Тут, мне кажется, — чтобы по-настоящему оценить все значение и смысл этих начинаний, — следует вспомнить, что взаимоотношения человека с природой Севера всегда были особенными, в них всегда присутствовало стремление человека преодолевать, покорять и побеждать. Взаимоотношения эти вполне понятны, исторически объяснимы, сложились давно, еще со времен героических походов и экспедиций первых землепроходцев и полярных исследователей — кончавшихся нередко поражением и гибелью человека, но тут и поражения способствовали конечной победе, — и эти отношения в почти неизменившемся виде сохранились в человеческом сознании до наших дней… Ведь все мы, особенно за последние годы, успели проникнуться прекрасной идеей охраны окружающей среды, она стала для нас аксиомой, вошла в наши повседневные заботы, мы, естественно, считаем, что это дело не только соответствующих специалистов и организаций, но и каждого человека, что это дело не только государственное, но и всечеловеческое. Мы привыкли, что в прессе время от времени появляются статьи энтузиастов с призывами защитить, сберечь, оградить от гибели какое-то редкое по красоте место, лес, речку, озеро. И хотя мы в жизни не видели и, может быть, не увидим этого места, но мы разделяем их тревогу, волнуемся вместе с ними, справляемся, какие приняты меры… За эти годы мы могли заметить, что география таких мест, «география тревоги», если можно так выразиться, постепенно расширялась, начинаясь от центральных районов, переваливала Урал, распространялась по Сибири. То есть тревогу вызывали места, в общем-то освоенные и теперь легко доступные для человека. И лишь Крайний Север до самого последнего времени продолжал казаться, да и сейчас, я знаю, многим кажется, каким-то отдаленным заколдованным замком с неприступными ледяными стенами. Слишком долго человек полагал, что «суровой и могучей» северной природе ничего не сделается, что уж по отношению к ней-то слово «беречь» смешно, что она в состоянии сама постоять за себя и не «беречь», а по-прежнему подчинять ее надо, потому что тут борьба «или — или»: или человек, или природа, и природа в этой борьбе порой казалась неуязвимее и сильнее…
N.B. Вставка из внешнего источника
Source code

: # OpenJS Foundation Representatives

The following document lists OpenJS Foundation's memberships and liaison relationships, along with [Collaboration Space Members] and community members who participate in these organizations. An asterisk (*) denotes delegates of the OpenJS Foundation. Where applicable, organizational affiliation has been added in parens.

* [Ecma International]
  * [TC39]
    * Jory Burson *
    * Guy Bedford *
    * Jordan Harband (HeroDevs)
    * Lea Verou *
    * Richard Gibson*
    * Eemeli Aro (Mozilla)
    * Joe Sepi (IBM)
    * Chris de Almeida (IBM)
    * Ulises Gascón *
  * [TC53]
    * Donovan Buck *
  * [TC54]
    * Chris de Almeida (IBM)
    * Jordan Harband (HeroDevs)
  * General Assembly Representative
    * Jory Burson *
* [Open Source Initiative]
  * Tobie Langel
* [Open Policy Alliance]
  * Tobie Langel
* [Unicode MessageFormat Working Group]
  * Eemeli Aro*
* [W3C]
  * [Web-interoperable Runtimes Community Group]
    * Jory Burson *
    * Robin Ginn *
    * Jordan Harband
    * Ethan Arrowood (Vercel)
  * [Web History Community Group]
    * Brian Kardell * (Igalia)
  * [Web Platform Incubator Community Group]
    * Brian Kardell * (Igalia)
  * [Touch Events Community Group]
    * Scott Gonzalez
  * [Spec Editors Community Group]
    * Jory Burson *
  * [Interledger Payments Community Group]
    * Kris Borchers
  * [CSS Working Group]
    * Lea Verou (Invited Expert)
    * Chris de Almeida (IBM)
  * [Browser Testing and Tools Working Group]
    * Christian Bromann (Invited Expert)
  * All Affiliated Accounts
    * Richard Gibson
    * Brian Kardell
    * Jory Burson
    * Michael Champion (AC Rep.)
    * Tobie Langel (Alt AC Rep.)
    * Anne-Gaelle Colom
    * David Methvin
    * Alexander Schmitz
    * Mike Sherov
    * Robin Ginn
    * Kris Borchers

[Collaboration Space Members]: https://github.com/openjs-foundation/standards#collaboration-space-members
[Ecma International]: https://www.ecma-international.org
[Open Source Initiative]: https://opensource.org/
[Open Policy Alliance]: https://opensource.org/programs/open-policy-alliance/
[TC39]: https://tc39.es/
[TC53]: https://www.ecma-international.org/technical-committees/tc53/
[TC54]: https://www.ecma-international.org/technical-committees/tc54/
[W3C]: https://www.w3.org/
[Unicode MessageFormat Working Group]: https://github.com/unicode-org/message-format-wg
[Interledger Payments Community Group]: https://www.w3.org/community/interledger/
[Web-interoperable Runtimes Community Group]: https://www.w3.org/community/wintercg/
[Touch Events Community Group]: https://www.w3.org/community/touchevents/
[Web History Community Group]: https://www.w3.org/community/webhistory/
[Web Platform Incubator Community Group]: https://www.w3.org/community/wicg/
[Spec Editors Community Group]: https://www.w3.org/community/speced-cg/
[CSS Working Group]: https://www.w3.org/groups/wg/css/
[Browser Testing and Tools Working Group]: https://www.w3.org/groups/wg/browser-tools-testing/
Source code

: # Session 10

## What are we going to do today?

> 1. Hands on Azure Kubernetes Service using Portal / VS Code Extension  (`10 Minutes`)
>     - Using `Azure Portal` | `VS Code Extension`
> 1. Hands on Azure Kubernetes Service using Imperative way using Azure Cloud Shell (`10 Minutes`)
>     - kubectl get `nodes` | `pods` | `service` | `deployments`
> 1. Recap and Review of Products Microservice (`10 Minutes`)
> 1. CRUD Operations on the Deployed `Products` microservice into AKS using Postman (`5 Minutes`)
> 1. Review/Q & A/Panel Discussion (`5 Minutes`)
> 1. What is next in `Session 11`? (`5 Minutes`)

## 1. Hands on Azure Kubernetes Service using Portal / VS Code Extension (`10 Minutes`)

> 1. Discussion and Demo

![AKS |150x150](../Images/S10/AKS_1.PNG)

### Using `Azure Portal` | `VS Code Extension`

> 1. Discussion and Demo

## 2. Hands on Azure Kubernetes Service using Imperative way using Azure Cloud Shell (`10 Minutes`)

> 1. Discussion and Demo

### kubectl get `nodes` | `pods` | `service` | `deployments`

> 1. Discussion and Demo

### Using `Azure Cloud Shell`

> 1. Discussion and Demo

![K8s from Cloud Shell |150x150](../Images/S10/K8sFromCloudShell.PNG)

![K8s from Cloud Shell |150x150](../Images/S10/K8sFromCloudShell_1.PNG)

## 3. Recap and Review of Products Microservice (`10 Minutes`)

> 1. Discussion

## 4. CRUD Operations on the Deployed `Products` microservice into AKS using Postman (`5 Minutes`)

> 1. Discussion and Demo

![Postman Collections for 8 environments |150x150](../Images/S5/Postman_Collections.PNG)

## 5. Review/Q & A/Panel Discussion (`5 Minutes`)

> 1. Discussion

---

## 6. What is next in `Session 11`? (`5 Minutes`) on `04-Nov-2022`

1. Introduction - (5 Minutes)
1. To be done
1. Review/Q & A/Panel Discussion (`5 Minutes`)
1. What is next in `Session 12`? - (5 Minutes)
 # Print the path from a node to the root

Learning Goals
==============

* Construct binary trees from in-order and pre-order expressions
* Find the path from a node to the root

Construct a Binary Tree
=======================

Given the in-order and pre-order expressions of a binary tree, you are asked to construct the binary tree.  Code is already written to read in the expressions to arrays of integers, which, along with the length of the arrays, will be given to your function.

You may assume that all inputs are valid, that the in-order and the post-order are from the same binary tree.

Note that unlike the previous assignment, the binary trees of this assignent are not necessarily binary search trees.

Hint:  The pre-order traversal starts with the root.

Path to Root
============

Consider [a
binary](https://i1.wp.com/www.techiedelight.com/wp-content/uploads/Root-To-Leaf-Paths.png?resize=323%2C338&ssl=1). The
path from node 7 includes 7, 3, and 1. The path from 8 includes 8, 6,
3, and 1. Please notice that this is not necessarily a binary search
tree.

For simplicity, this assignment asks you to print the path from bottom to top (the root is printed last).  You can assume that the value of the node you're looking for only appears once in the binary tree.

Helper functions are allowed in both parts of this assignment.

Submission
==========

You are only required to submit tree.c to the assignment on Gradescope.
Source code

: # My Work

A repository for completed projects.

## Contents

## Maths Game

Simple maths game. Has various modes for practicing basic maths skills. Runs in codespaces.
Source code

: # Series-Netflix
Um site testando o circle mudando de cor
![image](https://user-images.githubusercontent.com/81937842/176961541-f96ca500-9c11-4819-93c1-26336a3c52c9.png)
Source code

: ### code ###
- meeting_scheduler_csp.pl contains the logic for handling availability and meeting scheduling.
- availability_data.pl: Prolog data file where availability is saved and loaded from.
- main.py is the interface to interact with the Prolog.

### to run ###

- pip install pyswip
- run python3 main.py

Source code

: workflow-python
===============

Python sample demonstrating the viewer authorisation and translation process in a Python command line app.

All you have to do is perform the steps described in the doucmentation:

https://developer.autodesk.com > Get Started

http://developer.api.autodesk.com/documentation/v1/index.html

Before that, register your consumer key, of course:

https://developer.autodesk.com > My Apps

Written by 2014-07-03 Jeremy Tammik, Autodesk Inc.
И вот — обнаружилось вдруг, что все-таки уязвимее, слабее. Что дикая и бескрайняя тундра очень долго не может заживить оставленный вездеходом или трактором след, да и не такой уж кажется она дикой и бескрайней, когда с вертолета видишь этот след, множество следов, рассекающих ее от горизонта до горизонта… Что срубленное дерево, в руку всего толщиной, вырастало, оказывается, сотню лет… Что реки с такой чистой, прозрачной водой легко и надолго мутнеют и загрязняются… Что стая птиц, казавшаяся неисчислимой, в один прекрасный день может вообще не прилететь… Что с виду такой могучий и грозный белый медведь — на самом деле беззащитен… И уж совсем беззащитно самое огромное, самое, безусловно, мощное и величественное животное, этот эталон гармонического слияния организма со средой своего обитания — кит, — да, беззащитен и очень уязвим, как поведал нам в своей книге «Кит на заклание» канадский писатель Фарли Моуэтт… Грустная какая-то получается закономерность: чем девственнее, чище, чем могучей и суровей, тем, выходит, и уязвимее, тем и беззащитней… И еще одна закономерность явно видна: идея охраны природы всегда в конечном счете сопутствовала человеку в освоении земных пространств, но что ж скрывать, обычно она все-таки запаздывала, отставала от человека, возникала после «покорения». И если уж эта идея настигла человека здесь, орудующего на самом краю, как говорится, ойкумены, то можно теперь надеяться, что в дальнейших своих начинаниях человек пойдет уже рука об руку с этой идеей, а еще лучше, органически слившись с этой идеей, и что совсем было бы прекрасно — органически слившись с самой природой…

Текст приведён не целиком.